╭─ Dataset content
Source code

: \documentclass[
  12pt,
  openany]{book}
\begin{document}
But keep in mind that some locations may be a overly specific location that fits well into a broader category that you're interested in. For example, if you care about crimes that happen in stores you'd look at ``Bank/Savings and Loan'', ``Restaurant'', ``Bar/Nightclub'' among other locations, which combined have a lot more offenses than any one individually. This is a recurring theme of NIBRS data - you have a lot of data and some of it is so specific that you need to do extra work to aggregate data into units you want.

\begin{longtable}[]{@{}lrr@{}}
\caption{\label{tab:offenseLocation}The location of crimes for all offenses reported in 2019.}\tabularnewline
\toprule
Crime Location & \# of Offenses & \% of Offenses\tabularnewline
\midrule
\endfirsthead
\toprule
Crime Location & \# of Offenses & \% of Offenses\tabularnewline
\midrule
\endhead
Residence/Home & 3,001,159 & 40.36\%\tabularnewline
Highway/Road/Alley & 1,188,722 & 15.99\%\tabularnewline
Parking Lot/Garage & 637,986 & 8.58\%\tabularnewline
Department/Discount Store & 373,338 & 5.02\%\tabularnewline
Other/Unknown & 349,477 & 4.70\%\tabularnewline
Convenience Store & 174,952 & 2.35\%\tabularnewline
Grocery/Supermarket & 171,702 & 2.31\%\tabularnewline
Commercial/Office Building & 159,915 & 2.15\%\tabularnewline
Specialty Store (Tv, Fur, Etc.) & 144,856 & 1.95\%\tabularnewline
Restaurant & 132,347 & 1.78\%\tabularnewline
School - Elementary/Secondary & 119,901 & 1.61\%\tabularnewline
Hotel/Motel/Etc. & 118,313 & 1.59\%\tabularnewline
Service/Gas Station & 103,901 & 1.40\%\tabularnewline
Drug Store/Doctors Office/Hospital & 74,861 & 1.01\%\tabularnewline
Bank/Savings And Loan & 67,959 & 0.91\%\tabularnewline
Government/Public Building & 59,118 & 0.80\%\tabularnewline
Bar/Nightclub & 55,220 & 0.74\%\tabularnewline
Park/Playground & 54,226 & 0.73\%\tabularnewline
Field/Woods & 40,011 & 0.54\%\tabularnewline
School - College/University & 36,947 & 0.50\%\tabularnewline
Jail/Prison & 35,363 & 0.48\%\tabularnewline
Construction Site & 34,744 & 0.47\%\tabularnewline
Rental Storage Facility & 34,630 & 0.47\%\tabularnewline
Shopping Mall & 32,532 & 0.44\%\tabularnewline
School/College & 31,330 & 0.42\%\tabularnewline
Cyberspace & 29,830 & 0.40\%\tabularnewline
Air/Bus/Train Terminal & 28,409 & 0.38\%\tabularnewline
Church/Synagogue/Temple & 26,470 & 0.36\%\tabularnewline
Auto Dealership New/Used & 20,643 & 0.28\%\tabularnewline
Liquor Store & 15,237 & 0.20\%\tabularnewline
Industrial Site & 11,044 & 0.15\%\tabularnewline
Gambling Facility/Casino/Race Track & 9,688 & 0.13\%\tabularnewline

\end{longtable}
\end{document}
╰─
Prompt: For each line in the data, set it down again exactly.

Solution:
Source code

: \documentclass[
  12pt,
  openany]{book}
\begin{document}
But keep in mind that some locations may be a overly specific location that fits well into a broader category that you're interested in. For example, if you care about crimes that happen in stores you'd look at ``Bank/Savings and Loan'', ``Restaurant'', ``Bar/Nightclub'' among other locations, which combined have a lot more offenses than any one individually. This is a recurring theme of NIBRS data - you have a lot of data and some of it is so specific that you need to do extra work to aggregate data into units you want.

\begin{longtable}[]{@{}lrr@{}}
\caption{\label{tab:offenseLocation}The location of crimes for all offenses reported in 2019.}\tabularnewline
\toprule
Crime Location & \# of Offenses & \% of Offenses\tabularnewline
\midrule
\endfirsthead
\toprule
Crime Location & \# of Offenses & \% of Offenses\tabularnewline
\midrule
\endhead
Residence/Home & 3,001,159 & 40.36\%\tabularnewline
Highway/Road/Alley & 1,188,722 & 15.99\%\tabularnewline
Parking Lot/Garage & 637,986 & 8.58\%\tabularnewline
Department/Discount Store & 373,338 & 5.02\%\tabularnewline
Other/Unknown & 349,477 & 4.70\%\tabularnewline
Convenience Store & 174,952 & 2.35\%\tabularnewline
Grocery/Supermarket & 171,702 & 2.31\%\tabularnewline
Commercial/Office Building & 159,915 & 2.15\%\tabularnewline
Specialty Store (Tv, Fur, Etc.) & 144,856 & 1.95\%\tabularnewline
Restaurant & 132,347 & 1.78\%\tabularnewline
School - Elementary/Secondary & 119,901 & 1.61\%\tabularnewline
Hotel/Motel/Etc. & 118,313 & 1.59\%\tabularnewline
Service/Gas Station & 103,901 & 1.40\%\tabularnewline
Drug Store/Doctors Office/Hospital & 74,861 & 1.01\%\tabularnewline
Bank/Savings And Loan & 67,959 & 0.91\%\tabularnewline
Government/Public Building & 59,118 & 0.80\%\tabularnewline
Bar/Nightclub & 55,220 & 0.74\%\tabularnewline
Park/Playground & 54,226 & 0.73\%\tabularnewline
Field/Woods & 40,011 & 0.54\%\tabularnewline
School - College/University & 36,947 & 0.50\%\tabularnewline
Jail/Prison & 35,363 & 0.48\%\tabularnewline
Construction Site & 34,744 & 0.47\%\tabularnewline
Rental Storage Facility & 34,630 & 0.47\%\tabularnewline
Shopping Mall & 32,532 & 0.44\%\tabularnewline
School/College & 31,330 & 0.42\%\tabularnewline
Cyberspace & 29,830 & 0.40\%\tabularnewline
Air/Bus/Train Terminal & 28,409 & 0.38\%\tabularnewline
Church/Synagogue/Temple & 26,470 & 0.36\%\tabularnewline
Auto Dealership New/Used & 20,643 & 0.28\%\tabularnewline
Liquor Store & 15,237 & 0.20\%\tabularnewline
Industrial Site & 11,044 & 0.15\%\tabularnewline
Gambling Facility/Casino/Race Track & 9,688 & 0.13\%\tabularnewline

\end{longtable}
\end{document}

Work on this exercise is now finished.